Technical Demolition Services in partnership with Leavesley International were the first company to establish a dedicated ship recycling facility in Britain. The facility satisfied all Government, Environment Agency, Health and Safety Executive and Defra guidelines, based on “Safe and Environmentally Sound Recycling of Ships” procedures.

The facility was based at a dry dock situated at Canada Dock, Liverpool. The dock was constructed in 1898 and had recently been unused, Mersey Docks and Harbour Company leased the facility for our use.

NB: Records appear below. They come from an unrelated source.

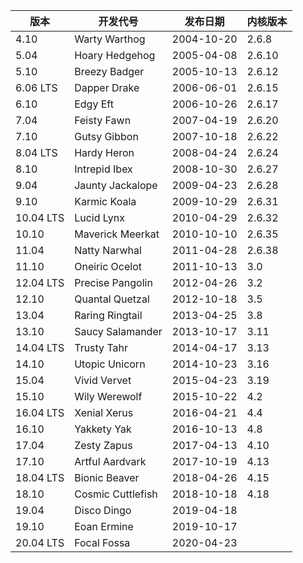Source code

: | 版本      | 开发代号          | 发布日期   | 内核版本 |
| --------- | ----------------- | ---------- | -------- |
| 4.10      | Warty Warthog     | 2004-10-20 | 2.6.8    |
| 5.04      | Hoary Hedgehog    | 2005-04-08 | 2.6.10   |
| 5.10      | Breezy Badger     | 2005-10-13 | 2.6.12   |
| 6.06 LTS  | Dapper Drake      | 2006-06-01 | 2.6.15   |
| 6.10      | Edgy Eft          | 2006-10-26 | 2.6.17   |
| 7.04      | Feisty Fawn       | 2007-04-19 | 2.6.20   |
| 7.10      | Gutsy Gibbon      | 2007-10-18 | 2.6.22   |
| 8.04 LTS  | Hardy Heron       | 2008-04-24 | 2.6.24   |
| 8.10      | Intrepid Ibex     | 2008-10-30 | 2.6.27   |
| 9.04      | Jaunty Jackalope  | 2009-04-23 | 2.6.28   |
| 9.10      | Karmic Koala      | 2009-10-29 | 2.6.31   |
| 10.04 LTS | Lucid Lynx        | 2010-04-29 | 2.6.32   |
| 10.10     | Maverick Meerkat  | 2010-10-10 | 2.6.35   |
| 11.04     | Natty Narwhal     | 2011-04-28 | 2.6.38   |
| 11.10     | Oneiric Ocelot    | 2011-10-13 | 3.0      |
| 12.04 LTS | Precise Pangolin  | 2012-04-26 | 3.2      |
| 12.10     | Quantal Quetzal   | 2012-10-18 | 3.5      |
| 13.04     | Raring Ringtail   | 2013-04-25 | 3.8      |
| 13.10     | Saucy Salamander  | 2013-10-17 | 3.11     |
| 14.04 LTS | Trusty Tahr       | 2014-04-17 | 3.13     |
| 14.10     | Utopic Unicorn    | 2014-10-23 | 3.16     |
| 15.04     | Vivid Vervet      | 2015-04-23 | 3.19     |
| 15.10     | Wily Werewolf     | 2015-10-22 | 4.2      |
| 16.04 LTS | Xenial Xerus      | 2016-04-21 | 4.4      |
| 16.10     | Yakkety Yak       | 2016-10-13 | 4.8      |
| 17.04     | Zesty Zapus       | 2017-04-13 | 4.10     |
| 17.10     | Artful Aardvark   | 2017-10-19 | 4.13     |
| 18.04 LTS | Bionic Beaver     | 2018-04-26 | 4.15     |
| 18.10     | Cosmic Cuttlefish | 2018-10-18 | 4.18     |
| 19.04     | Disco Dingo       | 2019-04-18 |          |
| 19.10     | Eoan Ermine       | 2019-10-17 |          |
| 20.04 LTS | Focal Fossa       | 2020-04-23 |          |
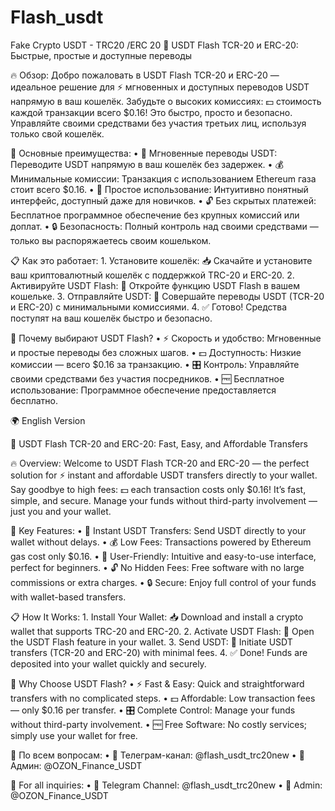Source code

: # Flash_usdt
Fake Crypto USDT - TRC20 /ERC 20
💸 USDT Flash TCR-20 и ERC-20: Быстрые, простые и доступные переводы

🔥 Обзор:
Добро пожаловать в USDT Flash TCR-20 и ERC-20 — идеальное решение для ⚡ мгновенных и доступных переводов USDT напрямую в ваш кошелёк. Забудьте о высоких комиссиях: 💵 стоимость каждой транзакции всего $0.16! Это быстро, просто и безопасно. Управляйте своими средствами без участия третьих лиц, используя только свой кошелёк.

🌟 Основные преимущества:
	•	🚀 Мгновенные переводы USDT: Переводите USDT напрямую в ваш кошелёк без задержек.
	•	💰 Минимальные комиссии: Транзакция с использованием Ethereum газа стоит всего $0.16.
	•	🧩 Простое использование: Интуитивно понятный интерфейс, доступный даже для новичков.
	•	🔓 Без скрытых платежей: Бесплатное программное обеспечение без крупных комиссий или доплат.
	•	🔒 Безопасность: Полный контроль над своими средствами — только вы распоряжаетесь своим кошельком.

📋 Как это работает:
	1.	Установите кошелёк: 📥 Скачайте и установите ваш криптовалютный кошелёк с поддержкой TRC-20 и ERC-20.
	2.	Активируйте USDT Flash: 🔄 Откройте функцию USDT Flash в вашем кошельке.
	3.	Отправляйте USDT: 💸 Совершайте переводы USDT (TCR-20 и ERC-20) с минимальными комиссиями.
	4.	✅ Готово! Средства поступят на ваш кошелёк быстро и безопасно.

🎯 Почему выбирают USDT Flash?
	•	⚡ Скорость и удобство: Мгновенные и простые переводы без сложных шагов.
	•	💵 Доступность: Низкие комиссии — всего $0.16 за транзакцию.
	•	🎛 Контроль: Управляйте своими средствами без участия посредников.
	•	🆓 Бесплатное использование: Программное обеспечение предоставляется бесплатно.

🌍 English Version

💸 USDT Flash TCR-20 and ERC-20: Fast, Easy, and Affordable Transfers

🔥 Overview:
Welcome to USDT Flash TCR-20 and ERC-20 — the perfect solution for ⚡ instant and affordable USDT transfers directly to your wallet. Say goodbye to high fees: 💵 each transaction costs only $0.16! It’s fast, simple, and secure. Manage your funds without third-party involvement — just you and your wallet.

🌟 Key Features:
	•	🚀 Instant USDT Transfers: Send USDT directly to your wallet without delays.
	•	💰 Low Fees: Transactions powered by Ethereum gas cost only $0.16.
	•	🧩 User-Friendly: Intuitive and easy-to-use interface, perfect for beginners.
	•	🔓 No Hidden Fees: Free software with no large commissions or extra charges.
	•	🔒 Secure: Enjoy full control of your funds with wallet-based transfers.

📋 How It Works:
	1.	Install Your Wallet: 📥 Download and install a crypto wallet that supports TRC-20 and ERC-20.
	2.	Activate USDT Flash: 🔄 Open the USDT Flash feature in your wallet.
	3.	Send USDT: 💸 Initiate USDT transfers (TCR-20 and ERC-20) with minimal fees.
	4.	✅ Done! Funds are deposited into your wallet quickly and securely.

🎯 Why Choose USDT Flash?
	•	⚡ Fast & Easy: Quick and straightforward transfers with no complicated steps.
	•	💵 Affordable: Low transaction fees — only $0.16 per transfer.
	•	🎛 Complete Control: Manage your funds without third-party involvement.
	•	🆓 Free Software: No costly services; simply use your wallet for free.

📩 По всем вопросам:
	•	📱 Телеграм-канал: @flash_usdt_trc20new
	•	👤 Админ: @OZON_Finance_USDT

📩 For all inquiries:
	•	📱 Telegram Channel: @flash_usdt_trc20new
	•	👤 Admin: @OZON_Finance_USDT
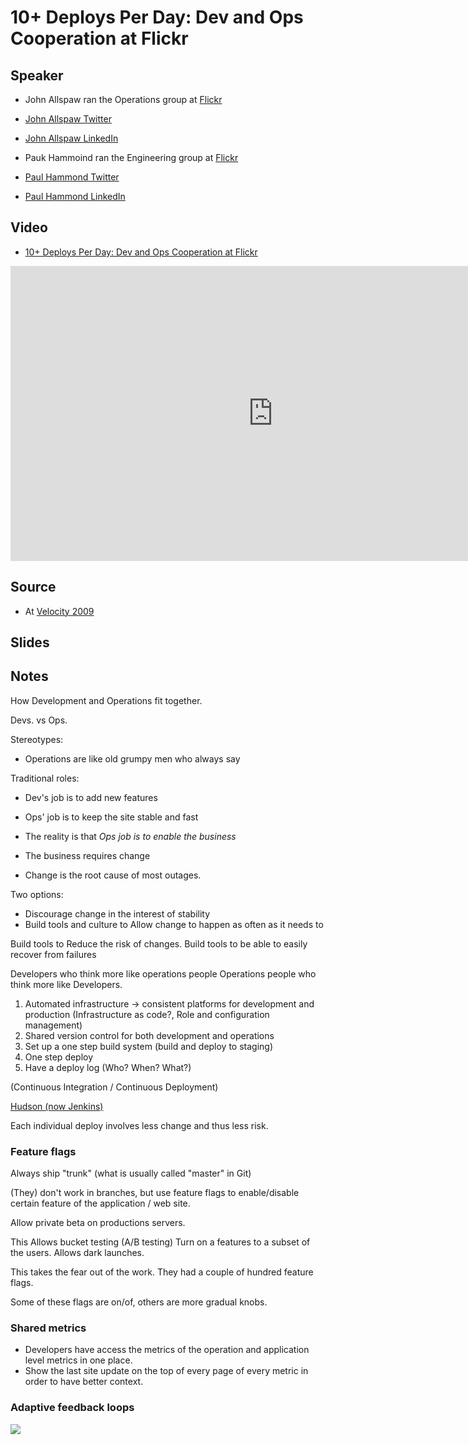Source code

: # 10+ Deploys Per Day: Dev and Ops Cooperation at Flickr

## Speaker

* John Allspaw ran the Operations group at [Flickr]( https://www.flickr.com/)
* [John Allspaw Twitter](https://twitter.com/allspaw)
* [John Allspaw LinkedIn](https://www.linkedin.com/in/jallspaw/)

* Pauk Hammoind ran the Engineering group at [Flickr]( https://www.flickr.com/)
* [Paul Hammond Twitter](https://twitter.com/ph)
* [Paul Hammond LinkedIn](https://www.linkedin.com/in/paulhammond/)

## Video

* [10+ Deploys Per Day: Dev and Ops Cooperation at Flickr](https://www.youtube.com/watch?v=LdOe18KhtT4)

<iframe width="840" height="472" src="https://www.youtube.com/embed/LdOe18KhtT4"
frameborder="0"
allow="accelerometer; autoplay; encrypted-media; gyroscope; picture-in-picture"
allowfullscreen>
</iframe>

## Source

* At [Velocity 2009](https://conferences.oreilly.com/velocity)

## Slides

## Notes

How Development and Operations fit together.

Devs. vs Ops.

Stereotypes:
* Operations are like old grumpy men who always say

Traditional roles:
* Dev's job is to add new features
* Ops' job is to keep the site stable and fast


* The reality is that *Ops job is to enable the business*
* The business requires change
* Change is the root cause of most outages.

Two options:
* Discourage change in the interest of stability
* Build tools and culture to Allow change to happen as often as it needs to

Build tools to Reduce the risk of changes.
Build tools to be able to easily recover from failures

Developers who think more like operations people
Operations people who think more like Developers.

1. Automated infrastructure -> consistent platforms for development and production (Infrastructure as code?, Role and configuration management)
2. Shared version control for both development and operations
3. Set up a one step build system  (build and deploy to staging)
4. One step deploy
5. Have a deploy log (Who? When? What?)

(Continuous Integration / Continuous Deployment)

[Hudson (now Jenkins)](https://jenkins.io/)

Each individual deploy involves less change and thus less risk.

### Feature flags

Always ship "trunk" (what is usually called "master" in Git)

(They) don't work in branches, but use feature flags to enable/disable certain feature of the application / web site.

Allow private beta on productions servers.

This Allows bucket testing (A/B testing)
Turn on a features to a subset of the users.
Allows dark launches.

This takes the fear out of the work.
They had a couple of hundred feature flags.

Some of these flags are on/of, others are more gradual knobs.

### Shared metrics

* Developers have access the metrics of the operation and application level metrics in one place.
* Show the last site update on the top of every page of every metric in order to have better context.

### Adaptive feedback loops



![](assets/img/l/)
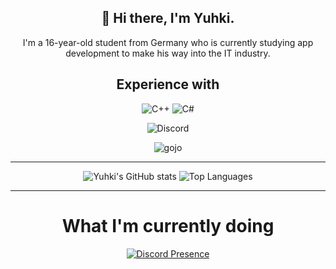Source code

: <div align='center'>
<h2>🍣 Hi there, I'm Yuhki.</h2>
  
<p>I'm a 16-year-old student from Germany who is currently studying app development to make his way into the IT industry.</p>
  
<h2>Experience with</h2>
  
<img alt="C++" src="https://img.shields.io/badge/c++-%2300599C.svg?&style=for-the-badge&logo=c%2B%2B&ogoColor=white"/>
<img alt="C#" src="https://img.shields.io/badge/c%23-%23239120.svg?&style=for-the-badge&logo=c-sharp&logoColor=white"/>
  
<p> <img alt="Discord" src="https://img.shields.io/static/v1?style=for-the-badge&message=.yuhki&color=5865F2&logo=Discord&logoColor=FFFFFF&label="/> </p>
<p> <img alt="gojo" src="https://github.com/yuhkix/yuhkix/assets/74727805/0e4a6750-e8d0-45ed-88a1-d9ddb898fc70"/> </p>

  
<hr>

![Yuhki's GitHub stats](https://github-readme-stats.vercel.app/api?username=yuhkix&show_icons=true&theme=dracula)
![Top Languages](https://github-readme-stats.vercel.app/api/top-langs/?username=yuhkix&theme=dracula)
  
<hr>  

<h1>What I'm currently doing</h1>

[![Discord Presence](https://lanyard.cnrad.dev/api/534810356455964703?showDisplayName=true&bg=111111)](https://discord.com/users/534810356455964703)
  
</div>
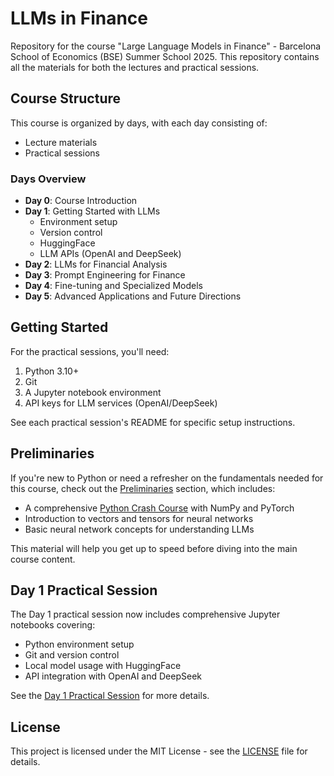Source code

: # LLMs in Finance

Repository for the course "Large Language Models in Finance" - Barcelona School of Economics (BSE) Summer School 2025. This repository contains all the materials for both the lectures and practical sessions.

## Course Structure

This course is organized by days, with each day consisting of:
- Lecture materials
- Practical sessions

### Days Overview

- **Day 0**: Course Introduction
- **Day 1**: Getting Started with LLMs
  - Environment setup
  - Version control
  - HuggingFace
  - LLM APIs (OpenAI and DeepSeek)
- **Day 2**: LLMs for Financial Analysis
- **Day 3**: Prompt Engineering for Finance
- **Day 4**: Fine-tuning and Specialized Models
- **Day 5**: Advanced Applications and Future Directions

## Getting Started

For the practical sessions, you'll need:
1. Python 3.10+
2. Git
3. A Jupyter notebook environment
4. API keys for LLM services (OpenAI/DeepSeek)

See each practical session's README for specific setup instructions.

## Preliminaries

If you're new to Python or need a refresher on the fundamentals needed for this course, check out the [Preliminaries](src/preliminaries/README.md) section, which includes:

- A comprehensive [Python Crash Course](src/preliminaries/01-python-crash-course.ipynb) with NumPy and PyTorch
- Introduction to vectors and tensors for neural networks
- Basic neural network concepts for understanding LLMs

This material will help you get up to speed before diving into the main course content.

## Day 1 Practical Session

The Day 1 practical session now includes comprehensive Jupyter notebooks covering:
- Python environment setup
- Git and version control
- Local model usage with HuggingFace
- API integration with OpenAI and DeepSeek

See the [Day 1 Practical Session](src/day1/practical-session/README.md) for more details.

## License

This project is licensed under the MIT License - see the [LICENSE](LICENSE) file for details. 

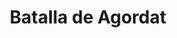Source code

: ﻿---
title: "Batalla de Agordat"
permalink: periodes_1007.html
layout: periode
dataInici: 1890-06-27
sidebar: periodes
pares:
  - 513:
    title: "Guerra Mahdista"
    dataInici: "(1881)"
    dataFi: "(1899)"

fills:
jocsPrincipals:
jocsEscenaris:
jocsEpoca:
  - title: "Ascari"
    bggId: 121429
    escenari: "S1 First Agordat"
    dataInici: 
    dataFi: 

jocsEpocaEscenaris:
---
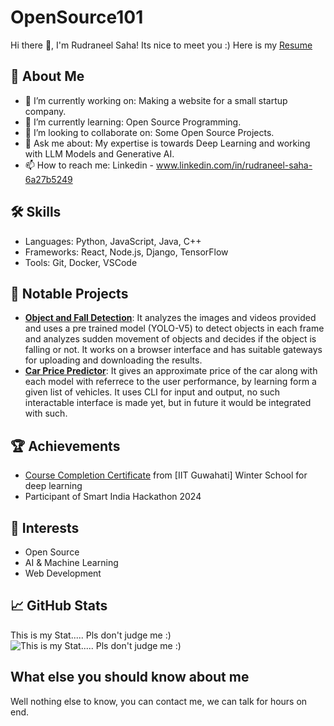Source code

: # OpenSource101

Hi there 👋, I'm Rudraneel Saha! Its nice to meet you :)
Here is my [Resume](https://drive.google.com/file/d/1u8cbyKBv6cZ2RHAQQFITMxdYrfbaxdwt/view?usp=drive_link)

## 🚀 About Me
- 🔭 I’m currently working on: Making a website for a small startup company.
- 🌱 I’m currently learning: Open Source Programming.
- 👯 I’m looking to collaborate on: Some Open Source Projects.
- 💬 Ask me about: My expertise is towards Deep Learning and working with LLM Models and Generative AI.
- 📫 How to reach me: Linkedin - www.linkedin.com/in/rudraneel-saha-6a27b5249


## 🛠️ Skills
- Languages: Python, JavaScript, Java, C++
- Frameworks: React, Node.js, Django, TensorFlow
- Tools: Git, Docker, VSCode

## 🌟 Notable Projects
- **[Object and Fall Detection](https://github.com/Rudraneel-Saha/Object-and-fall-detection)**: It analyzes the images and videos provided and uses a pre trained model (YOLO-V5) to detect objects in each frame and analyzes sudden movement of objects and decides if the object is falling or not. It works on a browser interface and has suitable gateways for uploading and downloading the results.
- **[Car Price Predictor](https://github.com/Rudraneel-Saha/Car_price_data_analysis)**: It gives an approximate price of the car along with each model with referrece to the user performance, by learning form a given list of vehicles. It uses CLI for input and output, no such interactable interface is made yet, but in future it would be integrated with such.

## 🏆 Achievements
- [Course Completion Certificate](https://www.linkedin.com/posts/rudraneel-saha-6a27b5249_artificialintelligence-machinelearning-deeplearning-activity-7285342766828503041-gW8U?utm_source=social_share_send&utm_medium=member_desktop_web&rcm=ACoAAD2FRJoB80nEMnEyKDutNE1JWXV0Es3U8qE) from [IIT Guwahati] Winter School for deep learning
- Participant of Smart India Hackathon 2024

## 🎯 Interests
- Open Source
- AI & Machine Learning
- Web Development

## 📈 GitHub Stats
This is my Stat..... Pls don't judge me :)
![This is my Stat..... Pls don't judge me :)](https://github-readme-stats.vercel.app/api?username=Rudraneel-Saha&show_icons=true&hide_title=true)

## What else you should know about me 
Well nothing else to know, you can contact me, we can talk for hours on end.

HMS Intrepid was the last ship to be built for the Royal Navy at John Browns Shipyard on the Clyde she was launched in 1964 and commissioned in March 1967 and served with the Royal Navy until 1999. Whilst undergoing decommissioning in 1982 she brought back into service and played an active role in the Falklands war. She then acted as a sea training vessel at Dartmouth and was eventually decommissioned in 1999.

The vessel had twin steam turbines and could transport helicopters, amphibious land craft, troops and equipment.

Client: Ministry of Defence and Leavesley Group

Contract: Decommissioning and Deconstruction

Contract start/end date: 2008 – 2009

Total project value: £2,500,000.00

Green Passport and Waste Management Licence and Supporting Material

The MOD in Portsmouth issued a ‘Green Passport’ which detailed the wastes present on the vessel when it was towed from Portsmouth to Liverpool. The Environment Agency classed the vessel as “an end of life vehicle”.

A ship recycling Plan was put together with a waste management plan, method statements and risk assessments were produced to support the application, the licence was granted in June 2008, (Licence Number EAWML 100197).

A ship recycling management plan for Canada Dock was produced to support the waste

management Licence application, procedural documents were prepared for all activities during the dismantling, along with written risk assessments.

A specific waste plan with disposal routes for all wastes was produced ahead of the vessel arriving at Canada Dock.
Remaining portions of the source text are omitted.